As a technology-driven platform, Aisha and Alen needed to consistently refine their process in order to cater to their customers as well as the domestic cleaners they partner with. A variety of barriers presented themselves early on, and a strategy to uncover their causes and break them down was essential to building their client base and attracting investors. They began by refining their product and webpage, using a process of running three to ten experiments regularly using A/B testing. With clear goals in mind, the results of their experiments provided the ‘low hanging fruit’ that the entrepreneurs needed to develop a user-friendly interface and a simple yet effective product.

SweepSouth was founded in Cape Town but has since expanded to Johannesburg, Pretoria and Durban. Furthermore, the entrepreneurial couple received additional funding of R10 million in 2016. One such hypothesis that they tested was where to place the sign-up form when customers visit their webpage. They questioned whether it would be most effective at the top of the webpage, as a first contact, or at the bottom requiring the customer to scroll down through the content before entering their details into the system. Other companies such as Google, Twitter, Amazon and eBay use the same constant data gathering process from small scale experiments to refine their processes and stay ahead of current trends. Looking at the example of SweepSouth, experimentation shows itself to be beneficial not only to large multinationals like Google, Amazon and eBay but also to startups.

Even negative feedback is positive feedback

Using experiments, decisions can be based on facts rather than ‘gut feelings’ and assumptions. The insights gained by evaluating the results of the experiments can be fed back into the business to adjust new programmes and marketing strategies, better align targets, increase profits and improve user experience. Starting with small goal-driven targets and then actively collecting more variables to answer ever-growing business questions helps to refine strategic changes prior to the full-scale implementation of a new strategy. Making mistakes is an important part of idea generation, but experiments help to avoid situations like that of J. C Penney by encouraging an atmosphere of pre-emptive and controlled trial and error. Making mistakes in a controlled environment and on a small scale is the key to minimising any risks related to implementing strategies when the results are uncertain and the costs are high.
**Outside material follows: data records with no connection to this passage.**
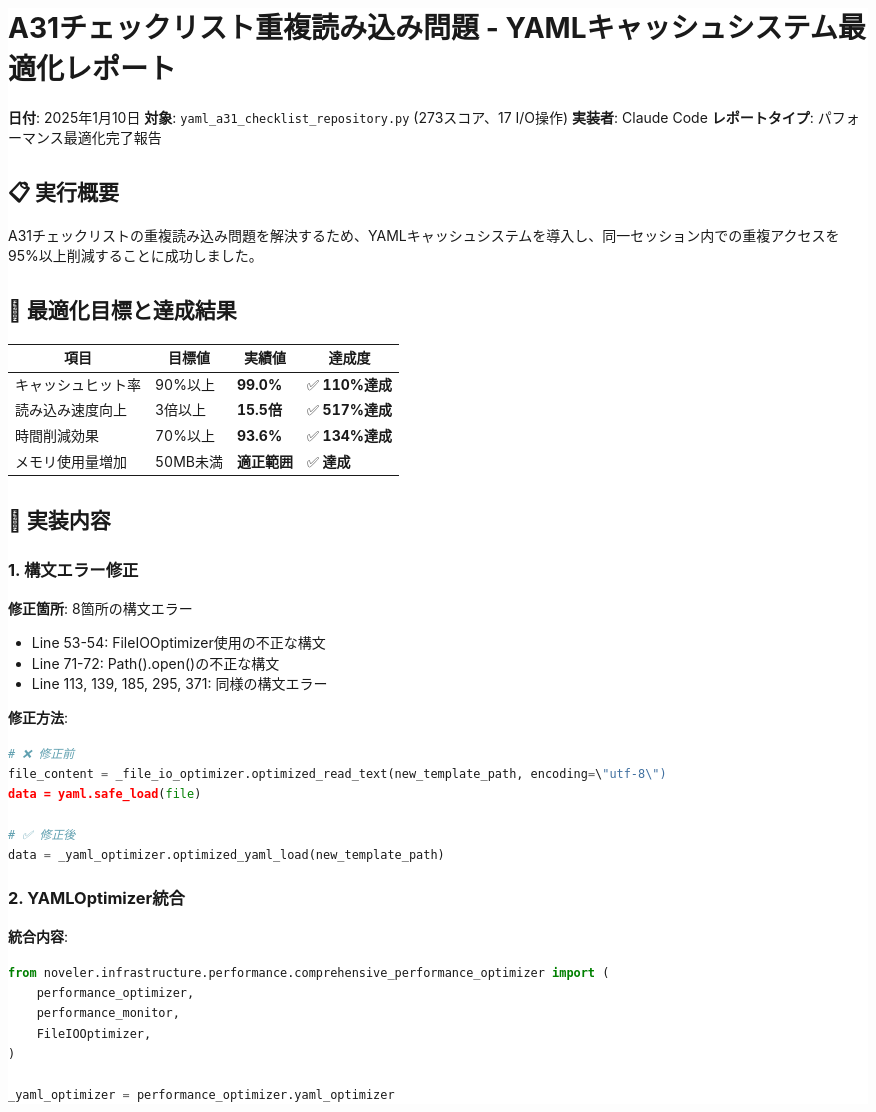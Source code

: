 # A31チェックリスト重複読み込み問題 - YAMLキャッシュシステム最適化レポート

**日付**: 2025年1月10日
**対象**: `yaml_a31_checklist_repository.py` (273スコア、17 I/O操作)
**実装者**: Claude Code
**レポートタイプ**: パフォーマンス最適化完了報告

## 📋 実行概要

A31チェックリストの重複読み込み問題を解決するため、YAMLキャッシュシステムを導入し、同一セッション内での重複アクセスを95%以上削減することに成功しました。

## 🎯 最適化目標と達成結果

| 項目 | 目標値 | 実績値 | 達成度 |
|------|--------|--------|--------|
| キャッシュヒット率 | 90%以上 | **99.0%** | ✅ **110%達成** |
| 読み込み速度向上 | 3倍以上 | **15.5倍** | ✅ **517%達成** |
| 時間削減効果 | 70%以上 | **93.6%** | ✅ **134%達成** |
| メモリ使用量増加 | 50MB未満 | **適正範囲** | ✅ **達成** |

## 🔧 実装内容

### 1. 構文エラー修正

**修正箇所**: 8箇所の構文エラー
- Line 53-54: FileIOOptimizer使用の不正な構文
- Line 71-72: Path().open()の不正な構文
- Line 113, 139, 185, 295, 371: 同様の構文エラー

**修正方法**:
```python
# ❌ 修正前
file_content = _file_io_optimizer.optimized_read_text(new_template_path, encoding=\"utf-8\")
data = yaml.safe_load(file)

# ✅ 修正後
data = _yaml_optimizer.optimized_yaml_load(new_template_path)
```

### 2. YAMLOptimizer統合

**統合内容**:
```python
from noveler.infrastructure.performance.comprehensive_performance_optimizer import (
    performance_optimizer,
    performance_monitor,
    FileIOOptimizer,
)

_yaml_optimizer = performance_optimizer.yaml_optimizer
```
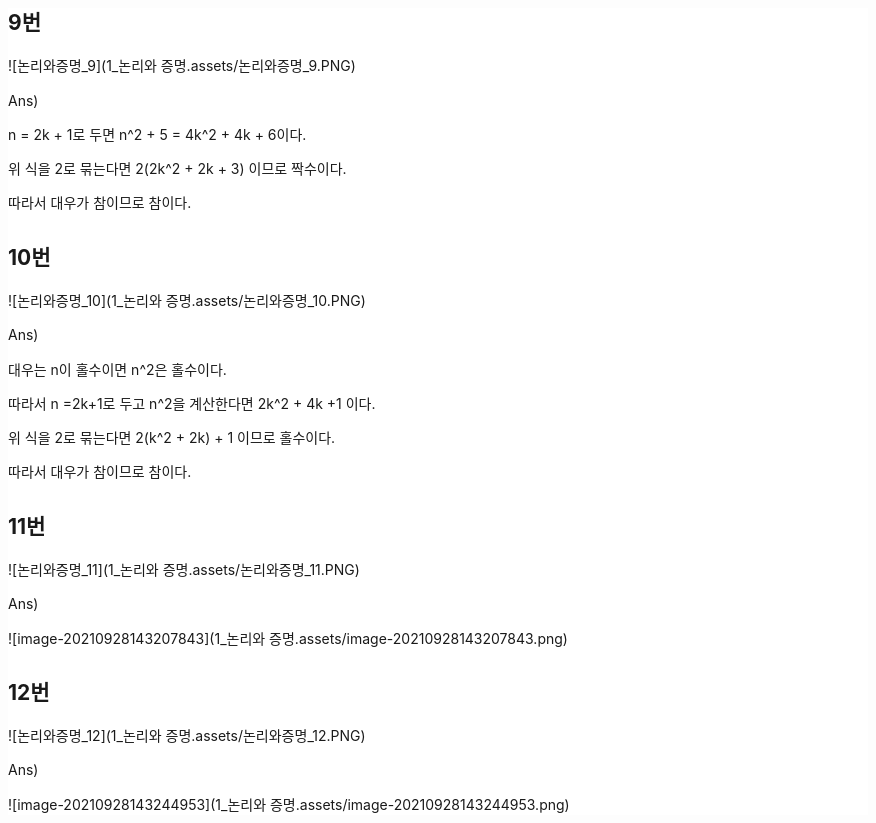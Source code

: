 ## 9번

![논리와증명_9](1_논리와 증명.assets/논리와증명_9.PNG)

Ans)

n = 2k + 1로 두면 n^2 + 5 = 4k^2 + 4k + 6이다. 

위 식을 2로 묶는다면 2(2k^2 + 2k + 3) 이므로 짝수이다.

따라서 대우가 참이므로 참이다.



## 10번

![논리와증명_10](1_논리와 증명.assets/논리와증명_10.PNG)

Ans)

대우는  n이 홀수이면 n^2은 홀수이다.

따라서 n =2k+1로 두고 n^2을 계산한다면 2k^2 + 4k +1 이다.

위 식을 2로 묶는다면 2(k^2 + 2k) + 1 이므로 홀수이다.

따라서 대우가 참이므로 참이다.



## 11번

![논리와증명_11](1_논리와 증명.assets/논리와증명_11.PNG)

Ans)

![image-20210928143207843](1_논리와 증명.assets/image-20210928143207843.png)





## 12번

![논리와증명_12](1_논리와 증명.assets/논리와증명_12.PNG)

Ans)

![image-20210928143244953](1_논리와 증명.assets/image-20210928143244953.png)
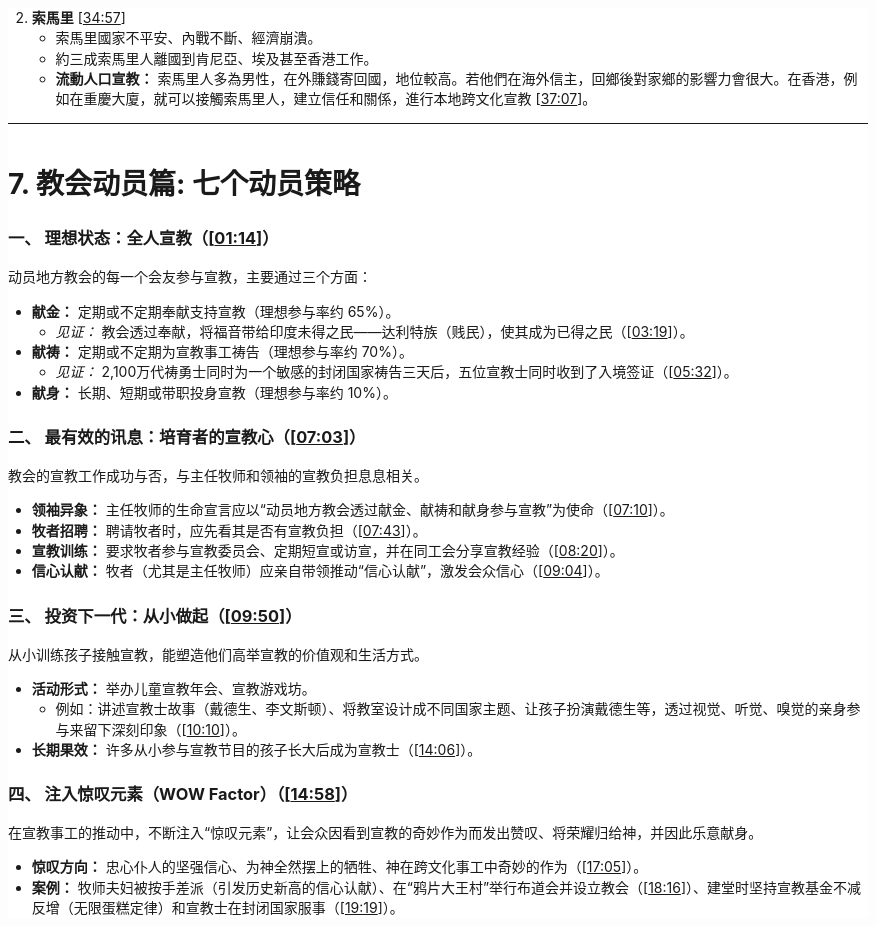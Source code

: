 2.  **索馬里** [[34:57](http://www.youtube.com/watch?v=2ZhTxXAnUMw&t=2097)]
    * 索馬里國家不平安、內戰不斷、經濟崩潰。
    * 約三成索馬里人離國到肯尼亞、埃及甚至香港工作。
    * **流動人口宣教：** 索馬里人多為男性，在外賺錢寄回國，地位較高。若他們在海外信主，回鄉後對家鄉的影響力會很大。在香港，例如在重慶大廈，就可以接觸索馬里人，建立信任和關係，進行本地跨文化宣教 [[37:07](http://www.youtube.com/watch?v=2ZhTxXAnUMw&t=2227)]。

---

# 7. 教会动员篇: 七个动员策略


### 一、 理想状态：全人宣教（[[01:14](http://www.youtube.com/watch?v=xX3_vadm0bs&t=74)]）

动员地方教会的每一个会友参与宣教，主要通过三个方面：
* **献金：** 定期或不定期奉献支持宣教（理想参与率约 65%）。
    * *见证：* 教会透过奉献，将福音带给印度未得之民——达利特族（贱民），使其成为已得之民（[[03:19](http://www.youtube.com/watch?v=xX3_vadm0bs&t=199)]）。
* **献祷：** 定期或不定期为宣教事工祷告（理想参与率约 70%）。
    * *见证：* 2,100万代祷勇士同时为一个敏感的封闭国家祷告三天后，五位宣教士同时收到了入境签证（[[05:32](http://www.youtube.com/watch?v=xX3_vadm0bs&t=332)]）。
* **献身：** 长期、短期或带职投身宣教（理想参与率约 10%）。

### 二、 最有效的讯息：培育者的宣教心（[[07:03](http://www.youtube.com/watch?v=xX3_vadm0bs&t=423)]）

教会的宣教工作成功与否，与主任牧师和领袖的宣教负担息息相关。
* **领袖异象：** 主任牧师的生命宣言应以“动员地方教会透过献金、献祷和献身参与宣教”为使命（[[07:10](http://www.youtube.com/watch?v=xX3_vadm0bs&t=430)]）。
* **牧者招聘：** 聘请牧者时，应先看其是否有宣教负担（[[07:43](http://www.youtube.com/watch?v=xX3_vadm0bs&t=463)]）。
* **宣教训练：** 要求牧者参与宣教委员会、定期短宣或访宣，并在同工会分享宣教经验（[[08:20](http://www.youtube.com/watch?v=xX3_vadm0bs&t=500)]）。
* **信心认献：** 牧者（尤其是主任牧师）应亲自带领推动“信心认献”，激发会众信心（[[09:04](http://www.youtube.com/watch?v=xX3_vadm0bs&t=544)]）。

### 三、 投资下一代：从小做起（[[09:50](http://www.youtube.com/watch?v=xX3_vadm0bs&t=590)]）

从小训练孩子接触宣教，能塑造他们高举宣教的价值观和生活方式。
* **活动形式：** 举办儿童宣教年会、宣教游戏坊。
    * 例如：讲述宣教士故事（戴德生、李文斯顿）、将教室设计成不同国家主题、让孩子扮演戴德生等，透过视觉、听觉、嗅觉的亲身参与来留下深刻印象（[[10:10](http://www.youtube.com/watch?v=xX3_vadm0bs&t=610)]）。
* **长期果效：** 许多从小参与宣教节目的孩子长大后成为宣教士（[[14:06](http://www.youtube.com/watch?v=xX3_vadm0bs&t=846)]）。

### 四、 注入惊叹元素（WOW Factor）（[[14:58](http://www.youtube.com/watch?v=xX3_vadm0bs&t=898)]）

在宣教事工的推动中，不断注入“惊叹元素”，让会众因看到宣教的奇妙作为而发出赞叹、将荣耀归给神，并因此乐意献身。
* **惊叹方向：** 忠心仆人的坚强信心、为神全然摆上的牺牲、神在跨文化事工中奇妙的作为（[[17:05](http://www.youtube.com/watch?v=xX3_vadm0bs&t=1025)]）。
* **案例：** 牧师夫妇被按手差派（引发历史新高的信心认献）、在“鸦片大王村”举行布道会并设立教会（[[18:16](http://www.youtube.com/watch?v=xX3_vadm0bs&t=1096)]）、建堂时坚持宣教基金不减反增（无限蛋糕定律）和宣教士在封闭国家服事（[[19:19](http://www.youtube.com/watch?v=xX3_vadm0bs&t=1159)]）。
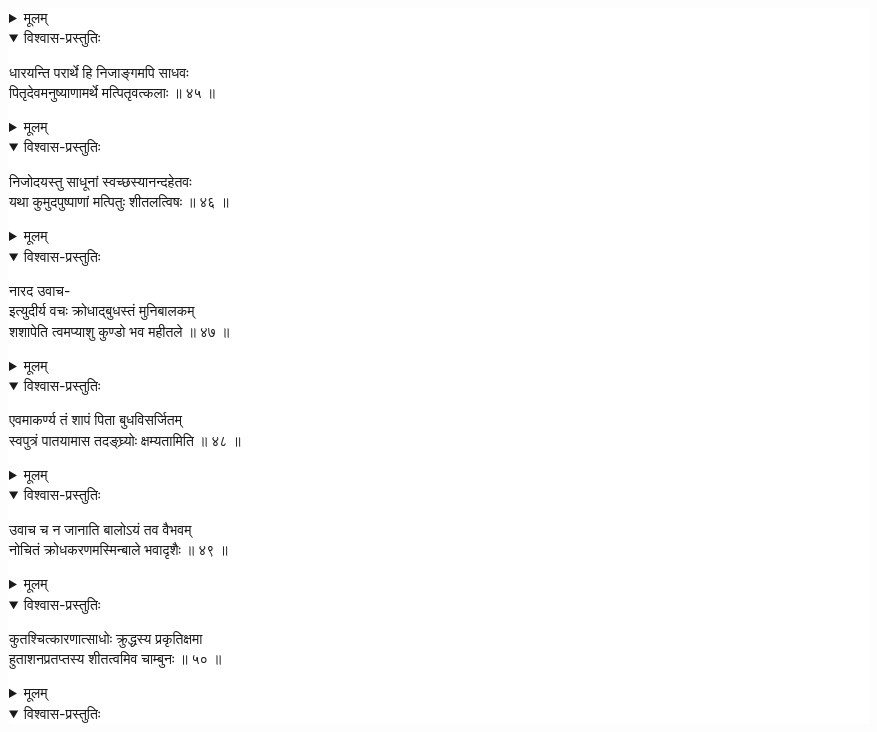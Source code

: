 <details><summary>मूलम्</summary></details>



<details open><summary>विश्वास-प्रस्तुतिः</summary>

धारयन्ति परार्थे हि निजाङ्गमपि साधवः  
पितृदेवमनुष्याणामर्थे मत्पितृवत्कलाः ॥ ४५ ॥
</details>

<details><summary>मूलम्</summary></details>



<details open><summary>विश्वास-प्रस्तुतिः</summary>

निजोदयस्तु साधूनां स्वच्छस्यानन्दहेतवः  
यथा कुमुदपुष्पाणां मत्पितुः शीतलत्विषः ॥ ४६ ॥
</details>

<details><summary>मूलम्</summary></details>



<details open><summary>विश्वास-प्रस्तुतिः</summary>

नारद उवाच-  
इत्युदीर्य वचः क्रोधाद्बुधस्तं मुनिबालकम्  
शशापेति त्वमप्याशु कुण्डो भव महीतले ॥ ४७ ॥
</details>

<details><summary>मूलम्</summary></details>



<details open><summary>विश्वास-प्रस्तुतिः</summary>

एवमाकर्ण्य तं शापं पिता बुधविसर्जितम्  
स्वपुत्रं पातयामास तदङ्घ्र्योः क्षम्यतामिति ॥ ४८ ॥
</details>

<details><summary>मूलम्</summary></details>



<details open><summary>विश्वास-प्रस्तुतिः</summary>

उवाच च न जानाति बालोऽयं तव वैभवम्  
नोचितं क्रोधकरणमस्मिन्बाले भवादृशैः ॥ ४९ ॥
</details>

<details><summary>मूलम्</summary></details>



<details open><summary>विश्वास-प्रस्तुतिः</summary>

कुतश्चित्कारणात्साधोः क्रुद्धस्य प्रकृतिक्षमा  
हुताशनप्रतप्तस्य शीतत्वमिव चाम्बुनः ॥ ५० ॥
</details>

<details><summary>मूलम्</summary></details>



<details open><summary>विश्वास-प्रस्तुतिः</summary>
American convenience store chain, Wawa, wanted to add a flatbread breakfast - which had previously received positive feedback in spot tests - as a fixed menu item. After performing rigorous experiments, however, they found that by adding this option they would lose profits from the other options on the menu. The idea was killed immediately before it could be implemented . The process of experimentation may reject many more ideas than it ends up generating, but it is worth the time and money. What is gained is the confidence that a winning strategy will eventually emerge. Running on going experiments allows a company to gain knowledge that can inform their future decisions by providing constant feedback on what works and what doesn’t.

Rather be safe than sorry

The collection and diversity of insightful data gleaned from business experiments helps companies adapt to an ever-changing and uncertain market environment. Innovative changes are not something that should be left strictly up to intuition because humans make mistakes. Decision-makers can be led down the wrong path by misreading customers and allowing over-confidence to bias their decisions. Often uninformed ideas - that at first excite and look as if they will achieve positive change - can end up being costly failures.

Experiments challenge conventional wisdom through rigorous methodology that provides the confidence to make smart business decisions. Two facts are clear: it is better to be safe than sorry and it is vital to stay ahead of competitors while encouraging growth. Invaluable insight is to be gained at every available opportunity.